Там матросы — черные бушлаты, набриолиненные чубы, на груди пулеметные ленты — сидели в обнимку с девушками-писарицами, и вся эта компания напоминала странную, дикую свадьбу. Но один из матросов, по кличке Ермак (настоящего имени никто не помнил), не пил чай. Он стоял у окна с винтовкой и смотрел вниз, на Неву.
— Глянь, — сказал он своему напарнику Палычу, кивая вниз. — Опять эти.
По набережной, прижимаясь к стенам, шли четверо. Гражданские, в длинных пальто, с тяжелыми саквояжами. Шли осторожно, крадучись, оглядываясь. Спекулянты. Палыч сплюнул сквозь зубы, прицелился.
— Погоди, — остановил Ермак. — Живыми брать надо. Показательный процесс.
Они выскочили вниз втроем, и еще двое из патруля подоспели. Обыск был коротким. В саквояжах — мука, сахар, туалетное мыло, пара пачек папирос «Сафо». Ценности на черном рынке — целое состояние.
— Ну что, господа хорошие? — Ермак ухмыльнулся, сверкнув золотым зубом. — На народе наживаться? Народ сейчас голодный, а у вас, гляжу, и сахарок есть.
Спекулянты молчали. Только один, постарше, в пенсне, пробормотал:
— Это частная собственность. По закону…
— Закон? — Ермак взял его за воротник, легко приподнял. — А ты, профессор, газеты читаешь? Нет больше вашего закона. Есть декрет. А декрет, он, брат, тверже, чем твой пенсне.

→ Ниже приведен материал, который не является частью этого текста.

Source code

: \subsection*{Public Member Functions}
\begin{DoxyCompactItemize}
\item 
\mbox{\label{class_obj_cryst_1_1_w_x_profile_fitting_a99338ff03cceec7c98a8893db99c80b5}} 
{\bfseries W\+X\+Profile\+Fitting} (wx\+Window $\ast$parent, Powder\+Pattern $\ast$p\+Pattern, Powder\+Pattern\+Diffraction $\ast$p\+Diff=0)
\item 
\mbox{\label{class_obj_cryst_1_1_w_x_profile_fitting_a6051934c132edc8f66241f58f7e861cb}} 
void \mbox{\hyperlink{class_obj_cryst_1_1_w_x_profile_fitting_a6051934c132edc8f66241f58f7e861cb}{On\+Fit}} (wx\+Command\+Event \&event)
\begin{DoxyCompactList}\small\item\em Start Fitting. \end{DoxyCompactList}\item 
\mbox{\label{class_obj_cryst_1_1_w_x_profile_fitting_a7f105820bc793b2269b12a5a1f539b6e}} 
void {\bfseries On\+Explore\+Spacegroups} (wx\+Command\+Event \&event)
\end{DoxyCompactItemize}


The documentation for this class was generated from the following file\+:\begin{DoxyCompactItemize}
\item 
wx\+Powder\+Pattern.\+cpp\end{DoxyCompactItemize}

Матросы засмеялись. Саквояжи забрали, спекулянтов погнали в подвал — временно, до выяснения. Ермак поднял один саквояж, взвесил на руке.
— Палыч, бери. Завтра голодным раздадим.
Палыч усмехнулся:
— А себе?
— Себе, — Ермак посерьезнел, — себе мы власть возьмем. А это — хлеб насущный.
В Смольном, на третьем этаже, Ленин поставил последнюю точку. Откинулся на спинку стула. Лист бумаги лежал перед ним, исписанный мелким, торопливым почерком. Декрет о земле.
Он взял лист в руки, перечитал последнюю строку. Потом подошел к окну. Внизу, у подъезда, горел костер — часовые грелись. В свете огня Ленин увидел матросов, выходящих из темноты с саквояжами. Увидел их грубые лица, отблески пламени на штыках.
— Так надо, — сказал он тихо, сам себе. — Так надо.
В ту ночь огонь горел в двух местах. Один — в костре у Смольного. Другой — в голове этого человека с плешью и острым взглядом. И оба огня ждали, чтобы сжечь старую Россию дотла.
Глава 3. Октябрьский переворот
Варя Звонарёва попала в Петроград случайно. Как снег на голову — если бы снег мог падать вверх.
Она ушла из дома летом, когда отец сказал, что казачеству теперь конец — говорят, большевики землю делят, а с ней и вольность казачью. Варя не спорила. Она давно хотела учиться на фельдшера, еще с тех пор, как мать умирала от чахотки, а в хуторе не было ни лекаря, ни лекарства. В Петрограде были курсы Красного Креста. В Петрограде был воздух, которым хотелось дышать.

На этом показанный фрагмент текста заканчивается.